Qubit is a game played in a court made of the laser beams, controlled by a quantum computer. Qubit challenges you to predict the speed or location of a particle (since you can’t know both)
Your objective is to win – probably.
The game is played in the centre of a court made from four lasers. The lasers are aimed at sensors so we can detect when the beams are broken.
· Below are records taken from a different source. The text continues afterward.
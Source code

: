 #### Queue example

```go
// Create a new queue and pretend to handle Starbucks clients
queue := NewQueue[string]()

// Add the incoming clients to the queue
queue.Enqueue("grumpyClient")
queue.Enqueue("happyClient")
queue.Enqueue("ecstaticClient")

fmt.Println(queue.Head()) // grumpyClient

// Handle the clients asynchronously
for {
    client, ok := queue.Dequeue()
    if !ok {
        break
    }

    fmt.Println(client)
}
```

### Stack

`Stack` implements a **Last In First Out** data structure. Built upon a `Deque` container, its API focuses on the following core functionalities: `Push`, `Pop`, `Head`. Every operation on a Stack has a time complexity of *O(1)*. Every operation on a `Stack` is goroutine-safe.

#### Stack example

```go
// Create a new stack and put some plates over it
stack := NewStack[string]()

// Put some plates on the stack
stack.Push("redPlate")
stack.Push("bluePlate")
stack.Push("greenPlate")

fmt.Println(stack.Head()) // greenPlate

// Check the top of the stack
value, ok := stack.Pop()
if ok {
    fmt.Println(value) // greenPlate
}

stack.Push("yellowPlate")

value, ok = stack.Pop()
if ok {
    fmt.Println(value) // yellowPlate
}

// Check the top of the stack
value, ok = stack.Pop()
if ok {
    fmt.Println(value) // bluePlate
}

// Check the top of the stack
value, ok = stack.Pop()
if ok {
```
At the start of each round we release a virtual particle in to the circuit. This virtual particle travels along the laser beams at an unknown speed. The conceit of the game is that at any time we can narrow down the virtual particle’s position to one of two beams. The players then have to guess which of the two beams the particle is in and try to observe it, using a Hand Held Observation Platform (HOOP). At 15-second intervals players have to roll their hoop into the path of the beam they think contains the virtual particle. If they get it right then the Qubit will calculate a point for them. If they get it wrong they lose the HOOP.
How it Works
Qubit takes the sometimes frightening world of the quantum and makes it playable with a hoop. The game uses a laser interferometer as a single bit in a quantum computer. We use this qubit as a score calculator.
Specifically, Getting a hoop in the right beam at the right time will set off a vibration motor that wobbles the superpositioned beams coming out of the interferometer. There is a camera monitoring these beams. When the signal is analysed, it lets us know when we have a stable state and when it collapses.
The game is simple to play and acts as a rabbit hole, a way for people to develop an understanding and an interest in quantum physics.